Grass-field burning a hot issue once again
BOISE – After a contentious debate last year and in the midst of a prolonged lawsuit, the Idaho Department of Agriculture is trying again to create a new definition of an “economically viable alternative” to grass-field burning.
The House Agricultural Affairs Committee introduced the bill Monday after Laura Johnson, bureau chief from the Agriculture Department’s marketing division, briefed committee members.
“We think it’s very, very important to have the rule defined by the Legislature rather than a judge,” Johnson said.
The Idaho Conservation League, the American Lung Association and Safe Air For Everyone, a Sandpoint-based nonprofit organization that is opposed to field burning on public-health grounds, sued the state in 2003 over Agriculture Director Pat Takasugi’s determination that there was “no economically viable alternative” to field burning.
The new legislation would put Takasugi’s ruling, which he has to make every year under the current rule, into state law.

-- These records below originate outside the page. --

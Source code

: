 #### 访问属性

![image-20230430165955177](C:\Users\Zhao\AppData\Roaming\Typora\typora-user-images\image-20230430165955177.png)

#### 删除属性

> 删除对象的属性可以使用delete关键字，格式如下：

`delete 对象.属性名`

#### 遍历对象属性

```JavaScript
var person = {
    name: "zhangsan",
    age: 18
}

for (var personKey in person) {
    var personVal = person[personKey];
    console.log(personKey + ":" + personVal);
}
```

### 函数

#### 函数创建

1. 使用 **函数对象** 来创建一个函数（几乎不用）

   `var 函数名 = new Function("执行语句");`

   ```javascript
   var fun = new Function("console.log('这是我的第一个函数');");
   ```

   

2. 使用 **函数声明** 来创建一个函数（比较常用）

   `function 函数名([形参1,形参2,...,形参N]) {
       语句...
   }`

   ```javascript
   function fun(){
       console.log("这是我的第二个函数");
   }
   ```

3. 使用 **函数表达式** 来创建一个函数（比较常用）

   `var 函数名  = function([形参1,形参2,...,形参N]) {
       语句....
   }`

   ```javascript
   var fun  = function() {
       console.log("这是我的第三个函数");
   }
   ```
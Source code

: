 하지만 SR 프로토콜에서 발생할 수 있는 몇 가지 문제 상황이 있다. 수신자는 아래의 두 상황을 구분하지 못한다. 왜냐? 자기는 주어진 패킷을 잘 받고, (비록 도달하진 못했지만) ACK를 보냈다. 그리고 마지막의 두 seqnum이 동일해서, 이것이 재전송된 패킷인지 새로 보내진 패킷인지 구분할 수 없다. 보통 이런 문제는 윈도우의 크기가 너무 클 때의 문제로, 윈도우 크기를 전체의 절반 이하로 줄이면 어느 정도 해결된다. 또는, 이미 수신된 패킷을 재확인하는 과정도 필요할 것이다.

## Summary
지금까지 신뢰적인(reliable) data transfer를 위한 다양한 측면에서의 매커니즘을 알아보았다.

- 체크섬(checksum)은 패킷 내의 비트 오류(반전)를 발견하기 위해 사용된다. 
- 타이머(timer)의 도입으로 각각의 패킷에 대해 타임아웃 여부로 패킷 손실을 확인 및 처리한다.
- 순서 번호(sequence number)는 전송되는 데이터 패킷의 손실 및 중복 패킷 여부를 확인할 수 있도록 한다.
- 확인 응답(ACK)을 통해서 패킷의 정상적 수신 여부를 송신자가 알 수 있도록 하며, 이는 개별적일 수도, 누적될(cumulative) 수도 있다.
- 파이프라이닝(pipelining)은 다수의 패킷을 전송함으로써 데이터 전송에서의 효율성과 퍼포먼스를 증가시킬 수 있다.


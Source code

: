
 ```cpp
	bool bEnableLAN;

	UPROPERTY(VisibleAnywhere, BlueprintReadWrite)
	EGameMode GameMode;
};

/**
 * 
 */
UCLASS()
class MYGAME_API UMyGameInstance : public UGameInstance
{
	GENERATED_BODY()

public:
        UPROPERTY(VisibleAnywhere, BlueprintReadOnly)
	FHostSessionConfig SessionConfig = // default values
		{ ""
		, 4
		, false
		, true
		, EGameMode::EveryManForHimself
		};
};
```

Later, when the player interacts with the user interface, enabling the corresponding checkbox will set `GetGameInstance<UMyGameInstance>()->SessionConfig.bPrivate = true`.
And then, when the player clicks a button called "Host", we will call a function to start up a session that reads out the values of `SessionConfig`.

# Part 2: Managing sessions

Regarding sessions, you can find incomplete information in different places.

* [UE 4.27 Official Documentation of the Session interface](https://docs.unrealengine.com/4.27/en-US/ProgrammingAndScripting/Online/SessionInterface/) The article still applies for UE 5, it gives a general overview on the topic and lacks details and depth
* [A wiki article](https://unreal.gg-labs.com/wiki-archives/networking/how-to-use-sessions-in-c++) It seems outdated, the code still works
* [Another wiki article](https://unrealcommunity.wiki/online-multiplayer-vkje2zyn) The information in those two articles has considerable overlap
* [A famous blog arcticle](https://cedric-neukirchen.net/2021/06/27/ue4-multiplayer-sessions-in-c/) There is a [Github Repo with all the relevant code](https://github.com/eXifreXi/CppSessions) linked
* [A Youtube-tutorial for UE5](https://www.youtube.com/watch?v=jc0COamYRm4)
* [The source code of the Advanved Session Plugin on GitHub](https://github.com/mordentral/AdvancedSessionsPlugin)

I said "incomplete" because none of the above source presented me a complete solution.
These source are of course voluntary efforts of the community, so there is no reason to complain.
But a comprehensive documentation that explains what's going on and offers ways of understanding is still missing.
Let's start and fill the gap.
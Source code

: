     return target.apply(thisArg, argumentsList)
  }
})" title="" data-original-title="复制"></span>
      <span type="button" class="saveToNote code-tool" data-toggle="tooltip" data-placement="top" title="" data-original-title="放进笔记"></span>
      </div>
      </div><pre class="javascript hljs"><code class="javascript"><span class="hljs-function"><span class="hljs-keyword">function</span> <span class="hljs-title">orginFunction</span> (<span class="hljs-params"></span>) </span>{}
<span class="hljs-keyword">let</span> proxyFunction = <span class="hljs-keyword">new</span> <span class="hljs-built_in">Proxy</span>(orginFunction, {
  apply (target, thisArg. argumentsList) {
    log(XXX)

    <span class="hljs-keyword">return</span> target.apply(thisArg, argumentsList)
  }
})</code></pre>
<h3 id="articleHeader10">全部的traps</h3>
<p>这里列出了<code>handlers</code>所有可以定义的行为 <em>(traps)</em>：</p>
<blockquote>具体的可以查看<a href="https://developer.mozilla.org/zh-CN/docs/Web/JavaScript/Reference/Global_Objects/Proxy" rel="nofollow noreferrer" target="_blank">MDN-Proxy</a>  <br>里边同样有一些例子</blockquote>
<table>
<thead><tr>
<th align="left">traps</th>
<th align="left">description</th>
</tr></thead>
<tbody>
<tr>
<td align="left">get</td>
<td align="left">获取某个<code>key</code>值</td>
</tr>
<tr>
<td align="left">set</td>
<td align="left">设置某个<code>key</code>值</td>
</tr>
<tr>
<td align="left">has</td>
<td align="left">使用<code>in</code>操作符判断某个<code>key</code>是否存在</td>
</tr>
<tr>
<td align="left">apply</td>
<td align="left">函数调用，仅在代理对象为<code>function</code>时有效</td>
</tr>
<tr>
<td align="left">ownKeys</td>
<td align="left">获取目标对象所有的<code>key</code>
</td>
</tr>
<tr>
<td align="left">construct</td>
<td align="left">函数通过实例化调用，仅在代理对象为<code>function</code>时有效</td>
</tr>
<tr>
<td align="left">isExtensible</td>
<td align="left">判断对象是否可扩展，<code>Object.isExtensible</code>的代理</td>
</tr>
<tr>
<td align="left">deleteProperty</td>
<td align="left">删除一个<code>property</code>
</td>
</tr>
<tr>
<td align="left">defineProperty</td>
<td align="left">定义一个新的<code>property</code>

It says a viable alternative “allows growers to experience a financial rate of return over the short and long term consistent with the rate of return that would occur” if fields were burned.
The bill was shot down last year in the Senate Agriculture Committee by one vote after several lawmakers said it ignored questions of public health and would eliminate all incentive to find alternatives to field burning.
Similar issues are being raised this time.
“It is yet another attempt by the department to make it harder for the people of North Idaho to protect themselves from pollution,” said Lauren McLean, community conservation associate for the Idaho Conservation League. “The department is doing everything it can to stack the deck for polluters.”
But Mike Everett, deputy director of the Agriculture Department, said that criticism isn’t valid because the field-burning law’s intent is to protect public health, whether or not this new definition is written into state law.
“We talked to economists, the attorney general’s office, all kinds of folks,” Everett said. “And they all said this is the best step to take.”
Field burning is profitable for grass-seed farmers because it brings on another crop without reseeding.
But concerns center around burning on Rathdrum Prairie, where wind patterns push thick smoke into the Sandpoint area.
The smoke often settles there, leading to potentially serious health problems for peo-ple exposed to it.
“Health and the people on the ground are being ignored for short-term and long-term dollars,” McLean said.